The main part of a dipole is the center: where the feedline (most likely 50-ohm coax cable) meets the actual antenna. The antenna is connected like so:
Cutting open some coax reveals a shielding made of small wires woven together and a center wire. The jacket is soldered to one side of the antenna and the center wire to the other. A dipole really is just 2 pieces of wire soldered to the feedline. Of course to make it more convenient, I used a very short piece of coax to solder to the antenna so I can disconnect the long length of coax running to my radio.
Antennas need to be tuned to the desired frequency. With any type of dipole, tuning is done my changing the physical length of the wires. Next, I will go through the math to determine how long the wires should be.
We need to convert 14.1 MHz into a length in meters so we can start building. The formula relating frequency to wavelength is:
ƒ = 300/λ ƒ = frequency in MHz λ = wavelength in meters 300 comes from the speed of light, which is actually 299,792,458 m/s
Rearranging this for λ and plugging in f=14.1MHz gives us λ=21.28m. For a 1/2 wavelength dipole, the total length is λ/2, or 10.64m
From the image above, we can see that the dipole actually consists of 2 pieces of wire. Each of these will be 1/2 the total length, or 5.32m. Leave a little extra for securing the wire to stuff. This will not fit easily inside my house.

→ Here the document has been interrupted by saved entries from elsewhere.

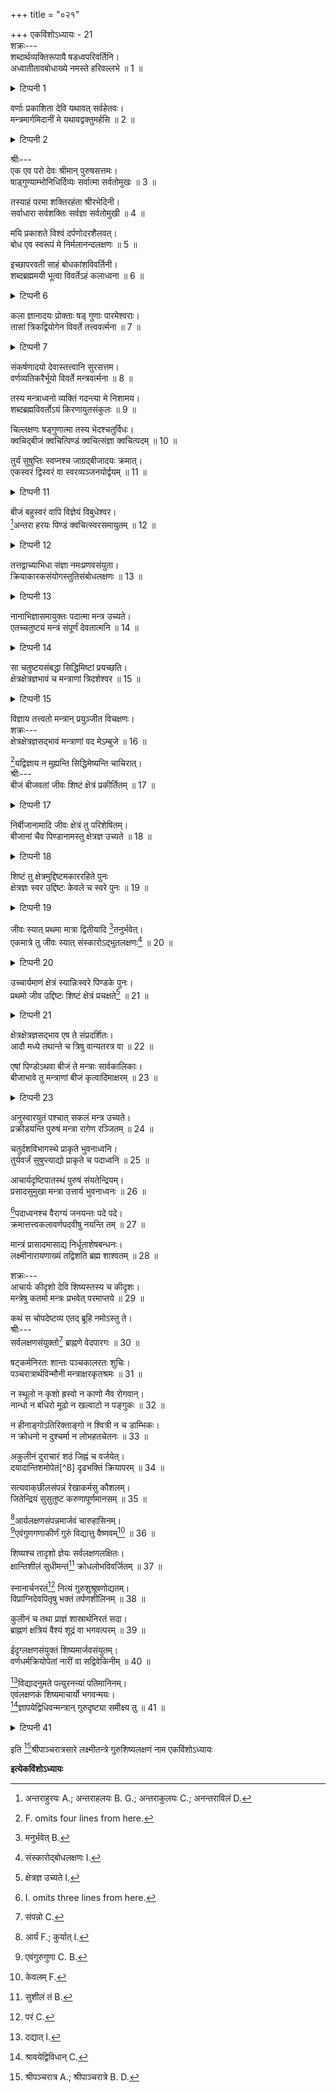 +++
title = "०२१"

+++
एकविंशोऽध्यायः - 21  
शक्रः---  
शब्दार्थव्यक्तिरूपायै षडध्वपरिवर्तिनि।  
अध्वातीतावबोधाख्ये नमस्ते हरिवल्लभे ॥ 1 ॥  

<details><summary>टिप्पनी 1</summary>

षडध्वेति। वर्णकलातत्त्वमन्त्रपदभुवनाख्याः षडध्वानः।  
</details>

वर्णाः प्रकाशिता देवि यथावत् सर्वहेतवः।  
मन्त्रमार्गमिदानीं मे यथावद्वक्तुमर्हसि ॥ 2 ॥  

<details><summary>टिप्पनी 2</summary>

सर्वेति। शब्दानामर्थानां चेत्यर्थः।  
</details>

श्रीः---  
एक एव परो देवः श्रीमान् पुरुषसत्तमः।  
षाड्‌गुण्याम्भोनिधिर्दिव्यः सर्वात्मा सर्वतोमुखः ॥ 3 ॥  

तस्याहं परमा शक्तिरहंता श्रीरभेदिनी।  
सर्वाधारा सर्वशक्तिः सर्वज्ञा सर्वतोमुखी ॥ 4 ॥  

मयि प्रकाशते विश्वं दर्पणोदरशैलवत्।  
बोध एव स्वरूपं मे निर्मलानन्दलक्षणः ॥ 5 ॥  

इच्छापरवती साहं बोधकांशविवर्तिनी।  
शब्दब्रह्ममयी भूत्वा विवर्तेऽहं कलाध्वना ॥ 6 ॥  

<details><summary>टिप्पनी 6</summary>

इच्छापरवतीति। स्वच्छन्देत्यर्थः। विवर्तः परिणामः। कलाध्वनेति। ज्ञानादिगुणात्मनेत्यर्थः।  
</details>

कला ज्ञानादयः प्रोक्ताः षड्‌ गुणाः पारमेश्वराः।  
तासां त्रिकद्वियोगेन विवर्ते तत्त्ववर्त्मना ॥ 7 ॥  

<details><summary>टिप्पनी 7</summary>

त्रिकद्वियोगेन; युगलत्रययोगेनेत्यर्थः।  
</details>

संकर्षणादयो देवास्तत्त्वानि सुरसत्तम।  
वर्णव्यतिकरैर्भूयो विवर्ते मन्त्रवर्त्मना ॥ 8 ॥  

तस्य मन्त्राध्वनो व्यक्तिं गदन्त्या मे निशामय।  
शब्दब्रह्मविवर्तोऽयं किरणायुतसंकुलः ॥ 9 ॥  

चिल्लक्षणः षड्‌गुणात्मा तस्य भेदश्चतुर्विधः।  
क्वचिद्बीजं क्वचित्पिण्डं क्वचित्संज्ञा क्वचित्पदम् ॥ 10 ॥  

तुर्यं सुषुप्तिः स्वप्नश्च जाग्रद्बीजादयः क्रमात्।  
एकस्वरं द्विस्वरं वा स्वरव्यञ्जनयोर्द्वयम् ॥ 11 ॥  

<details><summary>टिप्पनी 11</summary>

बीजपिण्डसंज्ञापदमन्त्राः क्रमेण तुर्यादिजाग्रदन्तपदचतुष्टयसंगता ज्ञेया इत्यर्थः।  
</details>

बीजं बहुस्वरं वापि विज्ञेयं विबुधेश्वर।  
[^1]अन्तरा हरयः पिण्डं क्वचित्स्वरसमायुतम् ॥ 12 ॥  

<details><summary>टिप्पनी 12</summary>

अन्तरा मध्ये स्थिताः हरयः व्यञ्जनानि पिण्डमन्त्र इत्यर्थः। तस्यापवादमाह---क्वचिदिति।  
</details>


[^1]: अन्तराहुरयः A.; अन्तराहलयः B. G.; अन्तराकुलयः C.; अनन्तराविलं D. 
  
तत्तद्वाच्याभिधा संज्ञा नमःप्रणवसंयुता।  
क्रियाकारकसंयोगस्तुतिसंबोधलक्षणः ॥ 13 ॥  

<details><summary>टिप्पनी 13</summary>

पदमन्त्रस्वरूपमाह---क्रियेत्यादि। संबोधः संबोधनम्।  
</details>

नानाभिज्ञासमायुक्तः पदात्मा मन्त्र उच्यते।  
एतच्चतुष्टयं मन्त्रं संपूर्णं देवतात्मनि ॥ 14 ॥  

<details><summary>टिप्पनी 14</summary>

अभिज्ञा संज्ञा।  
</details>

सा चतुष्टयसंबद्धा सिद्धिमिष्टां प्रयच्छति।  
क्षेत्रक्षेत्रज्ञभावं च मन्त्राणां त्रिदशेश्वर ॥ 15 ॥  

<details><summary>टिप्पनी 15</summary>

सा; देवता।  
</details>

विज्ञाय तत्त्वतो मन्त्रान् प्रयुञ्जीत विचक्षणः।  
शक्रः---  
क्षेत्रक्षेत्रज्ञसद्भावं मन्त्राणां वद मेऽम्बुजे ॥ 16 ॥  

[^2]यद्विज्ञाय न मुह्यन्ति सिद्धिमेष्यन्ति चाचिरात्।  
श्रीः---  
बीजं बीजवतां जीवः शिष्टं क्षेत्रं प्रकीर्तितम् ॥ 17 ॥  

<details><summary>टिप्पनी 17</summary>

बीजवतां मन्त्राणां बीजाक्षरं जीव इत्यर्थः।  
</details>


[^2]: F. omits four lines from here. 
  
निर्बीजानामादि जीवः क्षेत्रं तु परिशेषितम्।  
बीजानां चैव पिण्डानामस्तु क्षेत्रज्ञ उच्यते ॥ 18 ॥  

<details><summary>टिप्पनी 18</summary>

आदीति। आद्यक्षरमित्यर्थः। अस्तु; अकारस्त्वित्यर्थः।  
</details>

शिष्टं तु क्षेत्रमुद्दिष्टमकाररहिते पुनः  
क्षेत्रज्ञः स्वर उद्दिष्टः केवले च स्वरे पुनः ॥ 19 ॥  

<details><summary>टिप्पनी 19</summary>

अकाररहिते पुनरिति उत्तरत्रान्वेति। स्वरः; यः कश्चित् स्वर इत्यर्थः। केवले च स्वरे इत्युत्तरत्रान्वेति।  
</details>

जीवः स्यात् प्रथमा मात्रा द्वितीयादि [^3]तनुर्भवेत्।  
एकमात्रे तु जीवः स्यात् संस्कारोऽद्भुतलक्षणः[^4] ॥ 20 ॥  

<details><summary>टिप्पनी 20</summary>

संस्कार इति। मध्यमा वागित्यर्थः। अत्राष्टादशाध्यायस्थः षड्‌विंशः श्लोकोऽवधेयः।  
</details>


[^3]: मनुर्भवेत् B. 
  

[^4]: संस्कारोद्बोधलक्षणः I. 
  
उच्चार्यमाणं क्षेत्रं स्यान्निःस्वरे पिण्डके पुनः।  
प्रथमो जीव उद्दिष्टः शिष्टं क्षेत्रं प्रचक्षते[^5] ॥ 21 ॥  

<details><summary>टिप्पनी 21</summary>

उच्चार्यमाणमिति। वैखरीत्यर्थः।  
</details>


[^5]: क्षेत्रज्ञ उच्यते I. 
  
क्षेत्रक्षेत्रज्ञसद्भाव एष ते संप्रदर्शितः।  
आदौ मध्ये तथान्ते च त्रिषु वान्यतरत्र वा ॥ 22 ॥  

एषां पिण्डोऽथवा बीजं ते मन्त्राः सार्वकालिकाः।  
बीजाभावे तु मन्त्राणां बीजं कृत्वादिमाक्षरम् ॥ 23 ॥  

<details><summary>टिप्पनी 23</summary>

यत्र मन्त्रे बीजं नास्ति तत्र प्रथमाक्षरमनुस्वारयुतं बीजमित्यर्थः। यथा गणपतये नमः इत्यत्र गं इति बीजमन्त्रः।  
</details>

अनुस्वारयुतं पश्चात् सकलं मन्त्र उच्यते।  
प्रक्रीडयन्ति पुरुषं मन्त्रा रागेण रञ्जितम् ॥ 24 ॥  

चतुर्दशविभागस्थे प्राकृते भुवनाध्वनि।  
तुर्यवर्जं सुषुप्त्याद्यो प्राकृते च पदाध्वनि ॥ 25 ॥  

आचार्यदृष्टिपातस्थं पुरुषं संयतेन्द्रियम्।  
प्रसादसुमुखा मन्त्रा उत्तार्य भुवनाध्वनः ॥ 26 ॥  

[^6]पदाध्वनश्च वैराग्यं जनयन्तः पदे पदे।  
क्रमात्तत्त्वकलावर्णपदवीषु नयन्ति तम् ॥ 27 ॥  


[^6]: I. omits three lines from here. 
  
मान्त्रं प्रासादमासाद्य निर्धूताशेषबन्धनः।  
लक्ष्मीनारायणाख्यं तद्विशति ब्रह्म शाश्वतम् ॥ 28 ॥  

शक्रः---  
आचार्यः कीदृशो देवि शिष्यस्तस्य च कीदृशः।  
मन्त्रेषु कतमो मन्त्रः प्रभवेत् परमाप्तये ॥ 29 ॥  

कथं स चोपदेष्टव्य एतद् ब्रूहि नमोऽस्तु ते।  
श्रीः---  
सर्वलक्षणसंयुक्तो[^7] ब्राह्नणे वेदपारगः ॥ 30 ॥  


[^7]: संपन्नो C. 
  
षट्‌कर्मनिरतः शान्तः पञ्चकालरतः शुचिः।  
पञ्चरात्रार्थविन्मौनी मन्त्राक्षरकृतश्रमः ॥ 31 ॥  

न स्थूलो न कृशो ह्रस्वो न काणो नैव रोगवान्।  
नान्धो न बधिरो मूढो न खल्वाटो न पङ्‌गुकः ॥ 32 ॥  

न हीनाङ्गोऽतिरिक्ताङ्गो न श्वित्री न च डाम्भिकः।  
न क्रोधनो न दुश्चर्मा न लोभहतचेतनः ॥ 33 ॥  

अकुलीनं दुराचारं शठं जिह्नं च वर्जयेत्।  
दयादान्तिशमोपेतं[^8] दृढभक्तिं क्रियापरम् ॥ 34 ॥  

सत्यवाक्‌छीलसंपन्नं रेखाकर्मसु कौशलम्।  
जितेन्द्रियं सुसुतुष्ट करुणापूर्णमानसम् ॥ 35 ॥  

[^9]आर्यलक्षणसंपन्नमार्जवं चारुहासिनम्।  
[^10]एवंगुणगणाकीर्णं गुरुं विद्यात्तु वैष्णवम्[^11] ॥ 36 ॥  


[^9]: आर्यं F.; कुर्यात् I. 
  

[^10]: एवंगुरुगुणा C. B. 
  

[^11]: केवलम् F. 
  
शिष्यश्च तादृशो ज्ञेयः सर्वलक्षणलक्षितः।  
क्षान्तिशीलं सुधीमन्तं[^12] क्रोधलोभविवर्जितम् ॥ 37 ॥  


[^12]: सुशीलं तं B. 
  
स्नानार्चनरतं[^13] नित्यं गुरुशुश्रूषणोद्यतम्।  
विप्राग्निदेवपितृषु भक्तं तर्पणशीलिनम् ॥ 38 ॥  


[^13]: परं C. 
  
कुलीनं च तथा प्राज्ञं शास्रार्थनिरतं सदा।  
ब्राह्नणं क्षत्रियं वैश्यं शूद्रं वा भगवत्परम् ॥ 39 ॥  

ईदृग्लक्षणसंयुक्तं शिष्यमार्जवसंयुतम्।  
वर्णधर्मक्रियोपेतां नारीं वा सद्विवेकिनीम् ॥ 40 ॥  

[^14]विद्यादनुमते पत्युरनन्यां पतिमानिनम्।  
एवंलक्षणकं शिष्यमाचार्यो भगवन्मयः।  
[^15]ज्ञापयेद्विधिवन्मन्त्रान् गुरुदृष्ट्या समीक्ष्य तु ॥ 41 ॥  

<details><summary>टिप्पनी 41</summary>

अनेन स्रीशूद्रयोरपि तान्त्रिकमन्त्रग्रहणे अधिकारो विधीते। परं तु तारविषये विशेषो ग्रन्थान्तरेष्ववगन्तव्यः।  
</details>


[^14]: दद्यात् I. 
  

[^15]: श्रावयेद्विविधान् C. 
  
इति [^16]श्रीपाञ्चरात्रसारे लक्ष्मीतन्त्रे गुरुशिष्यलक्षणं नाम एकविंशोऽध्यायः  

[^16]: श्रीपञ्चरात्र A.; श्रीपाञ्चरात्रे B. D. 
  
********इत्येकविंशोऽध्यायः********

Something must be used to hold these wires/cables together. Solder is not meant for mechanical loads. I 3D printed a center piece, but a piece of wood with some holes drilled through would have worked just as effectively. Just make sure it's not metal.
The ends must also be secured to insulators. The insulators serve as an end to the wire that keep the antenna from touching any metal while also making it more convenient to install. I 3D printed some more parts. Again, anything non-conductive will work fine. The other side of the insulator has some rope and carabiners to make the antenna easy to install anywhere.
There are a few things to consider when installing a dipole: height, orientation, and angle between the two wires. More height = more better (until you get into take-off angles, SWR optimization, etc.). My antenna is slightly under 0.5 λ off the ground, measured from the center. I have yet to encounter issues.
Orientation matters since most of the power from the antenna is radiated perpendicular to the wires. Contacting a station to the North is much more reliable when the wires are running East-West.
The final consideration is the angle between the 2 wires. The radiation pattern is affected by this as well as the SWR. My available space dictates this more than anything, so my angle is about 120°. Anything larger than 45° should be fine. Anything smaller will start to dramatically affect the SWR
Using a SWR meter, antenna analyzer, or anything that includes a SWR meter, the SWR of the antenna can be measured over a range of frequencies to determine both the center frequency and the efficiency at that frequency. Unfortunately, theory != practice, so my center frequency was pretty far off, even with careful measurement. Making the antenna longer will lower the center frequency, shorter will raise it. Using the formula
the correct length can be calculated rather than guessed. One side of the equation is the current frequency and length, the other is the desired frequency and the target length. Solve for target length.
After a few rounds of adjusting the length, I managed to get a SWR of 1:1.23 (or just 1.23). For context, 1:1 is 100% efficiency and 1:2 is 90% efficiency. It's not a linear scale though, so we can't just do some division to find my exact power efficiency.
When doing research for this, I found many articles recommending a balun. A balun is a circuit/device that goes between the coax and the antenna. It apparently helps with unwanted RF radiation from the coax since the coax shielding is physically and electrically different from the center wire, creating an unbalanced system which feed into the dipole (a balanced system). My antenna seems to work fine without it.